第20回のテーマは、庭の一部に英国風コーナー

今回はちょっと大きなテーマですね。それにイングリッシュ・ガーデンと言う言葉もなんだか漠然としています。いままでなんとなく使ってきた言葉ですが、英国では自国の庭をイングリッシュ・ガーデンとは呼びません。それにスタイルもまちまちです。でもいくつかのイングリッシュ・ガーデンを形作る上での要素をピックアップすることは出来ます。その要素のうち、ご自分のテイストやイメージに合うものを取り入れて、庭の一部を英国風に演出してはいかがでしょうか?ここでも一番大切なのは自分の感性を大切にするということ。自分らしさが出せたら、成功ですよ。

英国の庭と日本の庭

植物や自然を身近におくという点に置いては、西洋も日本も同じような庭のスタートだったに違いないと思いますが、日本ではより精神性が追求されたのに対して、西洋ではより機能性が追及されたところに違いが生まれたような気がします。
つまりごく近代に至るまで、日本ではある種の宇宙観というか世界観を庭の中に表現し、それを家の中から鑑る、眺めるものであったように思います。
西洋でもお城の庭などは建物の中から眺めて楽しむ刺繍模様のような庭もありましたが、一般の家庭では家庭菜園としての機能や外にあるもう一つの部屋のように、使うためのスペースとしての庭だったようです。

イングリッシュ・ガーデンとは?

歴史的にはノットガーデン(ツゲなどで結び目模様にした庭)などローマ風フォーマルガーデンから始まって、フランス式な幾何学模様のパーテア、オランダのトピアリー等の庭の時代があり、そのあとそれに反してウィリアム・ロビンソンが提唱した自然をそのまま切り取ったような自然風景式の庭が生まれ、貴族の庭などはみなこぞってフォーマルガーデンを壊してナチュラルなロックガーデンやワイルドガーデンなどを造りました。

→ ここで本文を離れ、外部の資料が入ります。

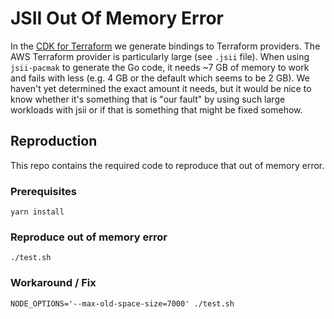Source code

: # JSII Out Of Memory Error

In the [CDK for Terraform](https://cdk.tf) we generate bindings to Terraform providers. The AWS Terraform provider is particularly large (see `.jsii` file). When using `jsii-pacmak` to generate the Go code, it needs ~7 GB of memory to work and fails with less (e.g. 4 GB or the default which seems to be 2 GB). We haven't yet determined the exact amount it needs, but it would be nice to know whether it's something that is "our fault" by using such large workloads with jsii or if that is something that might be fixed somehow.  
  


## Reproduction
This repo contains the required code to reproduce that out of memory error.

### Prerequisites
```
yarn install
```

### Reproduce out of memory error
```
./test.sh
```

### Workaround / Fix
```
NODE_OPTIONS='--max-old-space-size=7000' ./test.sh
```
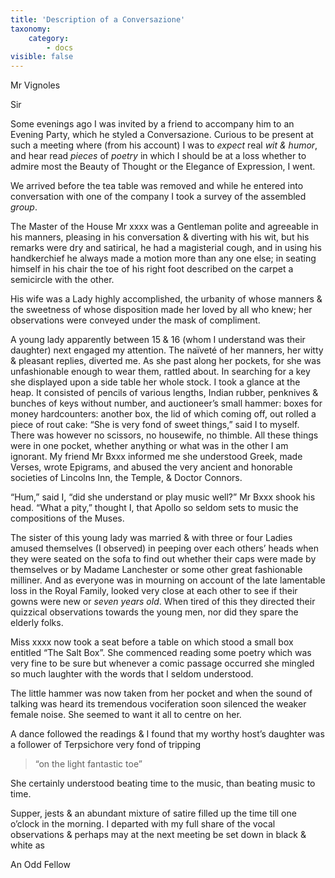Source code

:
 ```yaml
---
title: 'Description of a Conversazione'
taxonomy:
    category:
        - docs
visible: false
---
```


<div class="author">Mr Vignoles</div>

Sir

Some evenings ago I was invited by a friend to accompany him to an Evening Party, which he styled a Conversazione. Curious to be present at such a meeting where (from his account) I was to *expect* real *wit & humor*, and hear read *pieces* of *poetry* in which I should be at a loss whether to admire most the Beauty of Thought or the Elegance of Expression, I went.

We arrived before the tea table was removed and while he entered into conversation with one of the company I took a survey of the assembled *group*.

The Master of the House Mr xxxx was a Gentleman polite and agreeable in his manners, pleasing in his conversation & diverting with his wit, but his remarks were dry and satirical, he had a magisterial cough, and in using his handkerchief he always made a motion more than any one else; in seating himself in his chair the toe of his right foot described on the carpet a semicircle with the other.

His wife was a Lady highly accomplished, the urbanity of whose manners & the sweetness of whose disposition made her loved by all who knew; her observations were conveyed under the mask of compliment.

A young lady apparently between 15 & 16 (whom I understand was their daughter) next engaged my attention. The naïveté of her manners, her witty & pleasant replies, diverted me. As she past along her pockets, for she was unfashionable enough to wear them, rattled about. In searching for a key she displayed upon a side table her whole stock. I took a glance at the heap. It consisted of pencils of various lengths, Indian rubber, penknives & bunches of keys without number, and auctioneer’s small hammer: boxes for money hardcounters: another box, the lid of which coming off, out rolled a piece of rout cake: “She is very fond of sweet things,” said I to myself. There was however no scissors, no housewife, no thimble. All these things were in one pocket, whether anything or what was in the other I am ignorant. My friend Mr Bxxx informed me she understood Greek, made Verses, wrote Epigrams, and abused the very ancient and honorable societies of Lincolns Inn, the Temple, & Doctor Connors.

“Hum,” said I, “did she understand or play music well?” Mr Bxxx shook his head. “What a pity,” thought I, that Apollo so seldom sets to music the compositions of the Muses.

The sister of this young lady was married & with three or four Ladies amused themselves (I observed) in peeping over each others’ heads when they were seated on the sofa to find out whether their caps were made by themselves or by Madame Lanchester or some other great fashionable milliner. And as everyone was in mourning on account of the late lamentable loss in the Royal Family, looked very close at each other to see if their gowns were new or *seven years old*. When tired of this they directed their quizzical observations towards the young men, nor did they spare the elderly folks.

Miss xxxx now took a seat before a table on which stood a small box entitled “The Salt Box”. She commenced reading some poetry which was very fine to be sure but whenever a comic passage occurred she mingled so much laughter with the words that I seldom understood.

The little hammer was now taken from her pocket and when the sound of talking was heard its tremendous vociferation soon silenced the weaker female noise. She seemed to want it all to centre on her.

A dance followed the readings & I found that my worthy host’s daughter was a follower of Terpsichore very fond of tripping
 
> “on the light fantastic toe”
 
She certainly understood beating time to the music, than beating music to time.

Supper, jests & an abundant mixture of satire filled up the time till one o’clock in the morning. I departed with my full share of the vocal observations & perhaps may at the next meeting be set down in black & white as

An Odd Fellow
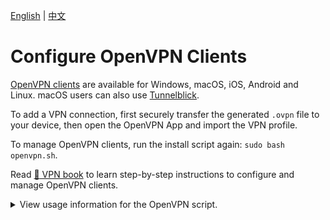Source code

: [English](clients.md) | [中文](clients-zh.md)

# Configure OpenVPN Clients

[OpenVPN clients](https://openvpn.net/vpn-client/) are available for Windows, macOS, iOS, Android and Linux. macOS users can also use [Tunnelblick](https://tunnelblick.net).

To add a VPN connection, first securely transfer the generated `.ovpn` file to your device, then open the OpenVPN App and import the VPN profile.

To manage OpenVPN clients, run the install script again: `sudo bash openvpn.sh`.

Read [:book: VPN book](https://ko-fi.com/post/Support-this-project-and-get-access-to-supporter-o-O5O7FVF8J) to learn step-by-step instructions to configure and manage OpenVPN clients.

<details>
<summary>
View usage information for the OpenVPN script.
</summary>

```
Usage: bash openvpn.sh [options]

Options:

  --addclient [client name]     add a new client
  --exportclient [client name]  export configuration for an existing client
  --listclients                 list the names of existing clients
  --revokeclient [client name]  revoke an existing client
  --uninstall                   remove OpenVPN and delete all configuration
  -y, --yes                     assume "yes" as answer to prompts when revoking a client or removing OpenVPN
  -h, --help                    show this help message and exit

Install options (optional):

  --auto                        auto install OpenVPN using default or custom options
  --serveraddr [DNS name]       server address, must be a fully qualified domain name (FQDN).
                                If not specified, the server's IPv4 address will be used.
  --proto [TCP or UDP]          protocol for OpenVPN (TCP or UDP, default: UDP)
  --port [number]               port for OpenVPN (1-65535, default: 1194)
  --clientname [client name]    name for the first OpenVPN client (default: client)
  --dns1 [DNS server IP]        primary DNS server for clients (default: Google Public DNS)
  --dns2 [DNS server IP]        secondary DNS server for clients

To customize options, you may also run this script without arguments.
```
</details>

フランスはジュベルニーの、モネの庭もウィリアム・ロビンソン式の庭だそうですよ。もう一つの流れは、画家だったガートルート・ジーキルで、ナチュラルな自然とフランスのフォーマルの良さも取り入れながら、花色を使って、色彩豊かな絵を描くような庭を数々つくりました。壁や塀ぞいに細長く作った色彩のボーダーガーデンなどは英国で発達したものです。私達が所謂イングリッシュガーデンというときのイメージは、このジーキルの庭かもしれませんね。またコテージガーデンのように、英国の田舎家の庭といった、野菜やハーブと一緒にお花も植える生活に密着した庭も英国らしいと思います。